Parenting is a tricky bastard. It moves. It shifts. It misleads. As soon as you feel you’ve got a firm grasp on it, it turns to dust in your hands, blowing right through your exhausted fingers.
It leaves you frazzled. It makes a fool of you.
I have been a parent for only 12 years. Yet I recognize it for the nimble minx that it is.
When I think about the kind of parent I want to be, I picture a scene from a movie. Like Diane Keaton in The Family Stone. The quintessential mother. As loving as she is loved. Filled with compassion and joy. Glowing in the company of her husband and children.The dinner table scene? It gets me. Every. Time. It. Gets. Me.
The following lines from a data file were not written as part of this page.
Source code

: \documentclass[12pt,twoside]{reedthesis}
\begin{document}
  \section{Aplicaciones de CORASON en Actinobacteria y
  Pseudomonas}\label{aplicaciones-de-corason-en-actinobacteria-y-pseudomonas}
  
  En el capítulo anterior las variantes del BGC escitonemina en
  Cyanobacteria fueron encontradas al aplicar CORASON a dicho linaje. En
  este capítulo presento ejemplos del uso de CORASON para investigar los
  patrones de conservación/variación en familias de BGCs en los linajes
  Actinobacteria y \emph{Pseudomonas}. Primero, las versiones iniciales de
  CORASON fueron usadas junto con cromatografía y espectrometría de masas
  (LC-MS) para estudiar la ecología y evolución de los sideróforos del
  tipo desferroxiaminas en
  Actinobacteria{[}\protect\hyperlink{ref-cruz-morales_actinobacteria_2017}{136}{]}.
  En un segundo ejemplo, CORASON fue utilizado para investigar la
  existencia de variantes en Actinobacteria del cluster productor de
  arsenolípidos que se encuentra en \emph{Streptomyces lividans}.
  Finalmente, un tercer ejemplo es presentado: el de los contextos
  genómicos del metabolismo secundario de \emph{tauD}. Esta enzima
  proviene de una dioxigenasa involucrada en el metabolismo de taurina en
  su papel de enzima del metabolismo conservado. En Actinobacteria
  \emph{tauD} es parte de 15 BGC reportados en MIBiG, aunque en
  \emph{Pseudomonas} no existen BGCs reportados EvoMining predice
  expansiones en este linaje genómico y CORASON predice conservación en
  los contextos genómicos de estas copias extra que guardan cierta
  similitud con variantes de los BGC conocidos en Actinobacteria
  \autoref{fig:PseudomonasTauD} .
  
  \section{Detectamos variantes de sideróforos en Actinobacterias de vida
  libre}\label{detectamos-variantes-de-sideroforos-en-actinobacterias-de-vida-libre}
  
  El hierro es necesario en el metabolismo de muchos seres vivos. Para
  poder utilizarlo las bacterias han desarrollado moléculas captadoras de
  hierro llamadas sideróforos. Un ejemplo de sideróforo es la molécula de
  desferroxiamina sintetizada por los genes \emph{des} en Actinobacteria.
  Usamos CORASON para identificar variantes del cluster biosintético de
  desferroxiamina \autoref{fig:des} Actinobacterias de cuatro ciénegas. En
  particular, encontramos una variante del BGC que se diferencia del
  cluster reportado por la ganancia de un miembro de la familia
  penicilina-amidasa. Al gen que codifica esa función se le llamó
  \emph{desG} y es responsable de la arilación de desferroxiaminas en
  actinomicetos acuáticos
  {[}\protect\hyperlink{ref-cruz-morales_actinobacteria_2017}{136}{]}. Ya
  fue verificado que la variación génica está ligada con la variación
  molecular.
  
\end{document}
But life isn’t like a movie. The dinner table at my house is more like a scene from Animal House than The Family Stone. There’s nothing romantic about a family dinner. Real life is a bunch of rowdy kids around a table making fart-like noises in their armpits. They say things like, “your lasagna makes me throw up,” and, “when’s Dad going to be home, he’s more fun than you,” and “I don’t know how I did on my test, I didn’t get it back yet.”
Have you ever seen Bridesmaids? Remember the part when Rita talks about her 3 boys?
Well, we’re almost there. Actually, we may even be there, but I may be a little bit in denial. The disgusting part has arrived, uninvited, on my doorstep. The scent that filled my home and defined my first decade of parenting is now gone.
Not a trace of baby powder left.
Armpits whizzing past me smell like hoagies.
Sneakers left by the front door stink like road kill that has been left to rot in the heat for days.
Showers are taking FOR.EV.ER.
When I pick through the piles of dirty laundry to locate and wash the totally overpriced and seriously butt-ugly Nike Elite socks that are all the rage among middle school boys, I find washcloths. Oy. We haven’t used washcloths in this house since my boys were babies. Doth my nose detect a waft of shampoo when the boys emerge from the shower? It does not. I don’t want to know what’s happening in there. I don’t need to know what’s happening in there. That’s why God put doors on bathrooms. To keep some mystery in the house. I like some mystery. But I also like clean hair.
I’m saying things I never thought I’d have to say aloud. Things like, “I think it’s a bad idea to be naked in the same room with the cat.”
And, “Please remove your nose from your brother’s butt cheeks. You’ll smell that fart soon enough.”
And, “Dancing on the breakfast table naked sure looks like fun. But swinging your man jewels around is considered inappropriate in most circles. Also, I don’t really want your penis near my avocado smoothie.”
Did you grow up watching The Cosby Show? Remember when Heathcliff Huxtable would threaten his kids, “I brought you into this world, and I’ll take you out”?
And your parents would laugh, and you’d think, “I don’t get it. Mom and Dad are laughing. I’m supposed to be laughing, so I’ll laugh, but I don’t get it.”
We’re officially there. And, son of a bitch four times over, I get it.
Indeed. I get it.
There are no prize-winning scripts in parenting. It’s just you, your children, and the great unexpected.
What will they do?
And what will you say in reply?
Just last week, I sat across the dinner table from my 12 year old son and said things to him I never imagined I’d say to my child.
“Listen to me, and listen to me good,” I hissed, jabbing my finger in his direction to hammer my point home.
“You are acting like a colossal dick. Your attitude is crap. You had better turn it around, or when your father gets home from work, he will fucking JACK you.”
Say what? Jack you? Like car jack you? And how big is the difference between acting like a regular dick and acting like a colossal dick? Is it measurable?
But I was on a roll. And there’s no stopping Mom when she’s on a roll…
“Look at my face,” I said. “I am The Gatekeeper. Every decision that is made in this house must come through me. If you don’t change your attitude immediately, I will remove everything fun from your life. I can do that. Because I am The Gatekeeper. And I control all the things. The fun things. And the not fun things…all the things. I control them all…”
In all of the Hollywood inspired visions I’ve had of myself as a mother, I never once fantasized about cursing out my oldest son. Or threatening him physically on behalf of my husband. And I especially didn’t picture myself reaching into the depths of 1984 to channel a character played in Ghostbusters.
Does Diane Keaton do that? No she does not.
Apparently, I do.
I think I can safely admit I’m a little worried about the tween years.
We haven’t even hit driving yet.
Or driving while sexting.
One thing is for sure. This parenting gig is hard. It’s nothing like the way they portray it in the movies.
I know this.
I’m just a girl.
Standing in front of four boys.
Asking them to pee with some precision.